> Your instructions: Retrieve each line that contains the word "provides" from the entries below.

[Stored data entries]
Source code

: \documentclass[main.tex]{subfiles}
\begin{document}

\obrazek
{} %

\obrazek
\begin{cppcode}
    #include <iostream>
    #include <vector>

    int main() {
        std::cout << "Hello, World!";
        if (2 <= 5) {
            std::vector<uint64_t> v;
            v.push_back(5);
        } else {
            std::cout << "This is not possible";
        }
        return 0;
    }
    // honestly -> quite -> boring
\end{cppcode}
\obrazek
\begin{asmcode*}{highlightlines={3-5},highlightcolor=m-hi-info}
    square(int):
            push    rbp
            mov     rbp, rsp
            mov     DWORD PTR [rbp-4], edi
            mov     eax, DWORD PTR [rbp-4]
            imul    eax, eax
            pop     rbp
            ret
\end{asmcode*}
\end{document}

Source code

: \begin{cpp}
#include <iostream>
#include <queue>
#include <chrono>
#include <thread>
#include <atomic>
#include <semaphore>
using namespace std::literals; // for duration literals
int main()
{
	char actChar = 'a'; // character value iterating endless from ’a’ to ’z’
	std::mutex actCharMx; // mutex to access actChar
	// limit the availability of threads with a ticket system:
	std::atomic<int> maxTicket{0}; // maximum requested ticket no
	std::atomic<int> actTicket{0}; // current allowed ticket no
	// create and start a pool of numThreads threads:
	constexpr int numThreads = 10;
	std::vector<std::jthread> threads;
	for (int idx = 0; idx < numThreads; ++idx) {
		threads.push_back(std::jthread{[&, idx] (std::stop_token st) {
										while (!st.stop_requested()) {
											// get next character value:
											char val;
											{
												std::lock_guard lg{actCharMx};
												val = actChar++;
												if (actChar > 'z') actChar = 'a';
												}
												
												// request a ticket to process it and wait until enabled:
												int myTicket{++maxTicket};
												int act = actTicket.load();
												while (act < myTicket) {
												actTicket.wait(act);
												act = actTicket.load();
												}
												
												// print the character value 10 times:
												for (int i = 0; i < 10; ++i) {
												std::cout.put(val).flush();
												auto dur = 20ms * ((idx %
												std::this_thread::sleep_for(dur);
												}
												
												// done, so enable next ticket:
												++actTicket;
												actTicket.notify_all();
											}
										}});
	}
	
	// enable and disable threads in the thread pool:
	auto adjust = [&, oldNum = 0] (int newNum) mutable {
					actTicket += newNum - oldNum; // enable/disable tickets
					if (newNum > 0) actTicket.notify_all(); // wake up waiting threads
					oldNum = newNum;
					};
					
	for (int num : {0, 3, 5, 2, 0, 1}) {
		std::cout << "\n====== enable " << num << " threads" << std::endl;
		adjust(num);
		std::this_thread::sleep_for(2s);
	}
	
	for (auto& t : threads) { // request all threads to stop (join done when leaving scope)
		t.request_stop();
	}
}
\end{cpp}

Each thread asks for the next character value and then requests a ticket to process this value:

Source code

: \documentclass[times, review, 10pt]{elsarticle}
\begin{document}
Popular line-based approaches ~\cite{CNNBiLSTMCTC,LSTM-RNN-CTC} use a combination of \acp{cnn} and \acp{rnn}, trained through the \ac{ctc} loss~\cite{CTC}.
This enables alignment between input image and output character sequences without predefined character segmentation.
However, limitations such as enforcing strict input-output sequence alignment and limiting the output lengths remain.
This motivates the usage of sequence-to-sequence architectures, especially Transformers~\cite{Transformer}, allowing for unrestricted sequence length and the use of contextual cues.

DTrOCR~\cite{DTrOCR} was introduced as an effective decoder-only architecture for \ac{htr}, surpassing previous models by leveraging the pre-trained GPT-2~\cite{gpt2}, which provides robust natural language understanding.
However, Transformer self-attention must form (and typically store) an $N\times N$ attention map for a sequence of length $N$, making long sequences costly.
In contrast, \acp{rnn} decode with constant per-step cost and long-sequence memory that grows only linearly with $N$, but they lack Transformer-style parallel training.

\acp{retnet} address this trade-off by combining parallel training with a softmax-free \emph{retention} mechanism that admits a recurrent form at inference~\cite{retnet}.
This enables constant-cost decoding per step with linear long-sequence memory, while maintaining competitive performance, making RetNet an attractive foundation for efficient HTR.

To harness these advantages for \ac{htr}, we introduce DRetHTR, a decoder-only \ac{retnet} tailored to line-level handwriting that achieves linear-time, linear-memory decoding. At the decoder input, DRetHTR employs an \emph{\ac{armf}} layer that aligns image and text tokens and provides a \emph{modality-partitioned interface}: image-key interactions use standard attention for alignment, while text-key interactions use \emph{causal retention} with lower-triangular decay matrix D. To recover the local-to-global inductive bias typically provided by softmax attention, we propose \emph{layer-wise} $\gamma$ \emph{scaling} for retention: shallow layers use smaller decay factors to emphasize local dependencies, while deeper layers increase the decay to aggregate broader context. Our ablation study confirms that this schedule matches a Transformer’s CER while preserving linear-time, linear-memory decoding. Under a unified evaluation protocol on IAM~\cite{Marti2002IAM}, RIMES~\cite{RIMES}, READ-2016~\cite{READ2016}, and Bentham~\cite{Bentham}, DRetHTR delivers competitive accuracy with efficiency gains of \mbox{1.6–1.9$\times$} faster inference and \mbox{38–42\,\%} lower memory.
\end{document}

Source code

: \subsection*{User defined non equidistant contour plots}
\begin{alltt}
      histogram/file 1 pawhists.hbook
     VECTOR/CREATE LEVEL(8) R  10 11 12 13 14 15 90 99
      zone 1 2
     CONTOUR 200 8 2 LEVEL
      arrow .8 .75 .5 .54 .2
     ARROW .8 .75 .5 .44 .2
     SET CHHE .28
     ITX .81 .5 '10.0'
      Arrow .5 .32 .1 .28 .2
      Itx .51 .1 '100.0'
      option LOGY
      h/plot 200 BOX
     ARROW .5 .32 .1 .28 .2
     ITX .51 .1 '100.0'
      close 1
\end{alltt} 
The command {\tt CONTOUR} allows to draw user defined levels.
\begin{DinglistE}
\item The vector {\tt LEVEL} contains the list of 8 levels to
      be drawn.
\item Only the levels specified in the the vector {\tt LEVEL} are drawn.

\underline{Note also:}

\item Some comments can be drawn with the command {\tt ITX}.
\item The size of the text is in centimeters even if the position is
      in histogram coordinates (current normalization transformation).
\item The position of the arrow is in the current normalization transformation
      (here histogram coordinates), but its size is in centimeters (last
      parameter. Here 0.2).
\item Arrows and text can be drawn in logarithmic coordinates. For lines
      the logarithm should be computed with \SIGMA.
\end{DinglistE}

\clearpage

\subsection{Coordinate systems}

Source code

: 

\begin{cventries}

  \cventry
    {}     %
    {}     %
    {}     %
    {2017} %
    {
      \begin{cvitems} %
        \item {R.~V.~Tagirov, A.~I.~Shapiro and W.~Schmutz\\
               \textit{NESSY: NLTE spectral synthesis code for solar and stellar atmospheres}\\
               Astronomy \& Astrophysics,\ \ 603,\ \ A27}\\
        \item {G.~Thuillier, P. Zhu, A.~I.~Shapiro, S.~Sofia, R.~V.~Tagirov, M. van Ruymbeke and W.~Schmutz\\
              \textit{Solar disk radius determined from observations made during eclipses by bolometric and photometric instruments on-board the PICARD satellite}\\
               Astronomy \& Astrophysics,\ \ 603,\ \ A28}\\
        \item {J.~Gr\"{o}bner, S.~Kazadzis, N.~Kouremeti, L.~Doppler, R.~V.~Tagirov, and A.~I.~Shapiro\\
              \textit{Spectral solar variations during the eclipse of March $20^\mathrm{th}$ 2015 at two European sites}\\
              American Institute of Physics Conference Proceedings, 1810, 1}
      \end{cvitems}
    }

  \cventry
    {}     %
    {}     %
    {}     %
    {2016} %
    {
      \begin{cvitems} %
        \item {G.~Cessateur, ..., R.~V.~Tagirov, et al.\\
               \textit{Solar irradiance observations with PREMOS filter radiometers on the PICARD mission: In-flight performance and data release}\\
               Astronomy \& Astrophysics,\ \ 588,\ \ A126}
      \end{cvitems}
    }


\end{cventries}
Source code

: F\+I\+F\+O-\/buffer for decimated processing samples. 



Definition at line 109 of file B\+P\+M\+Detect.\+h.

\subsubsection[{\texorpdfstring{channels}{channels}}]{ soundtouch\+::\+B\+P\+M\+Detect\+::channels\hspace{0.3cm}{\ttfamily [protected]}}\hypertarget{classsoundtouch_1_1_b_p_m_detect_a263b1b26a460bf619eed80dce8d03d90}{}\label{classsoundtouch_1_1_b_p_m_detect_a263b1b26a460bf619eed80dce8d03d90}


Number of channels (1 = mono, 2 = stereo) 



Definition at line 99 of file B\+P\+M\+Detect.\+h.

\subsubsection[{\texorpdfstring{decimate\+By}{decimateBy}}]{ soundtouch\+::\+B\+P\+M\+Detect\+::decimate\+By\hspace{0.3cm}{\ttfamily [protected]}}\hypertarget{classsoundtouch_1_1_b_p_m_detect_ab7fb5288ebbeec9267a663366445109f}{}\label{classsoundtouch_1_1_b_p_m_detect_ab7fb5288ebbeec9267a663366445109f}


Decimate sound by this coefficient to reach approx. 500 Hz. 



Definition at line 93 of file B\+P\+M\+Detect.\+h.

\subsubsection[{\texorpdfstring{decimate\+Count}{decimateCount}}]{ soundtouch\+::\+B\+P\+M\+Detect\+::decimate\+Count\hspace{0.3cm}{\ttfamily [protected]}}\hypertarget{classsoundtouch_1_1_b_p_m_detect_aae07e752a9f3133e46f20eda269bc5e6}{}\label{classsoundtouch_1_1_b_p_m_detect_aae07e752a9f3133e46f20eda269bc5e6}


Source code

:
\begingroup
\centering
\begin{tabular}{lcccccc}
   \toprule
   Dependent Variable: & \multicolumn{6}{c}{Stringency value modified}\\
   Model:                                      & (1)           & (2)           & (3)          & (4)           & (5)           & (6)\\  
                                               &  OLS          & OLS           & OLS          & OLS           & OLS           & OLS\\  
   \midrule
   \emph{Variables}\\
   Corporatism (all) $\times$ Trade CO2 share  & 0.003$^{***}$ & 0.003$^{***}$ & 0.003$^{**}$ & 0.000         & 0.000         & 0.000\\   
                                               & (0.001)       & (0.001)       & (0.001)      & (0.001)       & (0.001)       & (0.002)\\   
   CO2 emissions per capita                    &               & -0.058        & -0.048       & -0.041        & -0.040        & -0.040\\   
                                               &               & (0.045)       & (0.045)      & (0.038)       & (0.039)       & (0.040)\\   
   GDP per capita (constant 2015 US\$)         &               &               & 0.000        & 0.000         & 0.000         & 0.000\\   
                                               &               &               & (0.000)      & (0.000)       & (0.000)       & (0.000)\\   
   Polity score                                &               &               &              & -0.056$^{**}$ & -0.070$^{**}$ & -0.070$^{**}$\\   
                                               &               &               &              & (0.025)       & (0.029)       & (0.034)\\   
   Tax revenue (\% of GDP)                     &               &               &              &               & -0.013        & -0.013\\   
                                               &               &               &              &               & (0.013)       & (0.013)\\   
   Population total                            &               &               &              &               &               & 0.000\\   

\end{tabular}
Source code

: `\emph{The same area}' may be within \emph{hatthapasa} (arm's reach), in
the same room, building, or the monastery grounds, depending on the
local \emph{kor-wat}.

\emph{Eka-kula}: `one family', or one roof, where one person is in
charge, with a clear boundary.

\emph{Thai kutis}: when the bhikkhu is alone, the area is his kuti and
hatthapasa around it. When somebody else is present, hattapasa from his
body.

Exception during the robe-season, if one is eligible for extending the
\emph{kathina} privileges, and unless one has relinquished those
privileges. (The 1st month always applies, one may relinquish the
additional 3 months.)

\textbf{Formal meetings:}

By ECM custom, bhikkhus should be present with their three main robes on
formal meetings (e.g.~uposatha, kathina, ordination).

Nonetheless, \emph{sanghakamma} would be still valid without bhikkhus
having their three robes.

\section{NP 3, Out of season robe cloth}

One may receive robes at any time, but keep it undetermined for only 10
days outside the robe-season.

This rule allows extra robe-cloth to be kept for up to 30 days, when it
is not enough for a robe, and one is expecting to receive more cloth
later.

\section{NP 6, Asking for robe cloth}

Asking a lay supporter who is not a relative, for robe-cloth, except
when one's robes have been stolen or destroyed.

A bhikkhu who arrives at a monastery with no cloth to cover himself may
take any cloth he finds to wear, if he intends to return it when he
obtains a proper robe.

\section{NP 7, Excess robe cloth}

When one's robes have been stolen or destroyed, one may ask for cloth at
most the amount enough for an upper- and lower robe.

> The answer:
DTrOCR~\cite{DTrOCR} was introduced as an effective decoder-only architecture for \ac{htr}, surpassing previous models by leveraging the pre-trained GPT-2~\cite{gpt2}, which provides robust natural language understanding.
To harness these advantages for \ac{htr}, we introduce DRetHTR, a decoder-only \ac{retnet} tailored to line-level handwriting that achieves linear-time, linear-memory decoding. At the decoder input, DRetHTR employs an \emph{\ac{armf}} layer that aligns image and text tokens and provides a \emph{modality-partitioned interface}: image-key interactions use standard attention for alignment, while text-key interactions use \emph{causal retention} with lower-triangular decay matrix D. To recover the local-to-global inductive bias typically provided by softmax attention, we propose \emph{layer-wise} $\gamma$ \emph{scaling} for retention: shallow layers use smaller decay factors to emphasize local dependencies, while deeper layers increase the decay to aggregate broader context. Our ablation study confirms that this schedule matches a Transformer’s CER while preserving linear-time, linear-memory decoding. Under a unified evaluation protocol on IAM~\cite{Marti2002IAM}, RIMES~\cite{RIMES}, READ-2016~\cite{READ2016}, and Bentham~\cite{Bentham}, DRetHTR delivers competitive accuracy with efficiency gains of \mbox{1.6–1.9$\times$} faster inference and \mbox{38–42\,\%} lower memory.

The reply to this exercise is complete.